I should also note that people are actively working on "principled" ways of doing IO, rather than using the monad hack, which is to implement impure code and pretend that it is pure. The general area of research is called "effect systems".

Also, more detail on the monad hack can be found here, if you're really curious: http://blog.ezyang.com/2011/05/unraveling-the-mystery-of-the-io-monad/

joelmccracken commented 10 years ago

I am, thanks, that is interesting.

Effect systems -- related to FRP? Sounds similar at least.

On Mon, Aug 11, 2014 at 10:32 PM, Franklin Chen notifications@github.com wrote:

I should also note that people are actively working on "principled" ways of doing IO, rather than using the monad hack, which is to implement impure code and pretend that it is pure. The general area of research is called "effect systems".

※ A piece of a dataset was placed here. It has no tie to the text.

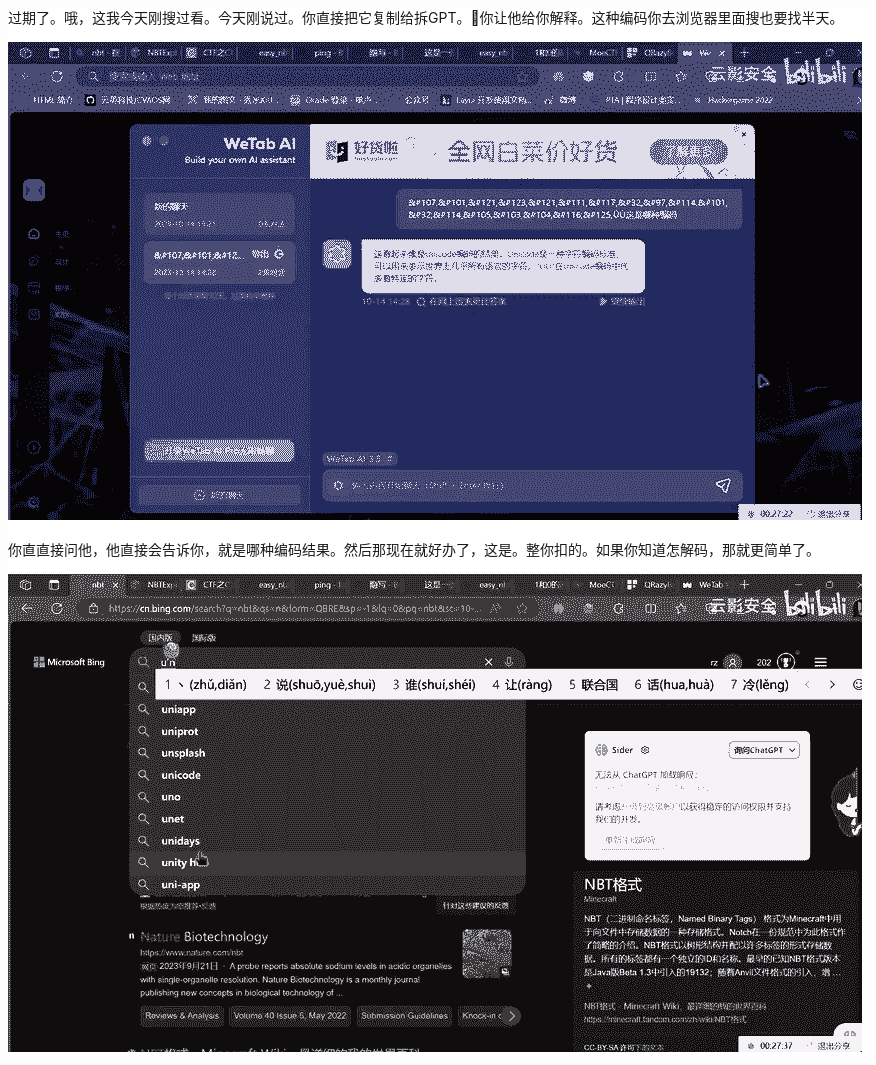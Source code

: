 过期了。哦，这我今天刚搜过看。今天刚说过。你直接把它复制给拆GPT。🤧你让他给你解释。这种编码你去浏览器里面搜也要找半天。



![](img/3e2e199465bdf0ab592499a795886e38_57.png)

你直直接问他，他直接会告诉你，就是哪种编码结果。然后那现在就好办了，这是。整你扣的。如果你知道怎解码，那就更简单了。



![](img/3e2e199465bdf0ab592499a795886e38_59.png)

Also, more detail on the monad hack can be found here, if you're really curious: http://blog.ezyang.com/2011/05/unraveling-the-mystery-of-the-io-monad/

— Reply to this email directly or view it on GitHub https://github.com/FranklinChen/monad-scratchpad/issues/1#issuecomment-51866688 .

FranklinChen commented 10 years ago

Here is an extremely good article explaining things better than what I jotted down here: http://jelv.is/blog/Haskell-Monads-and-Purity/

Basically, that IO in Haskell is implemented using a monad is an implementation detail and not very interesting. More important, monads have nothing to do with state in general, but are an API technique, nothing fancier than that.

Again, I hope for a day in which IO and other state are modeled by something other than monads.

joelmccracken commented 10 years ago

This is really a good article. I enjoyed it, it clarifies things.

On Sat, Oct 4, 2014 at 9:02 PM, Franklin Chen notifications@github.com wrote:

Here is an extremely good article explaining things better than what I jotted down here: http://jelv.is/blog/Haskell-Monads-and-Purity/

Basically, that IO in Haskell is implemented using a monad is an implementation detail and not very interesting. More important, monads have nothing to do with state in general, but are an API technique, nothing fancier than that.

Again, I hope for a day in which IO and other state are modeled by something other than monads.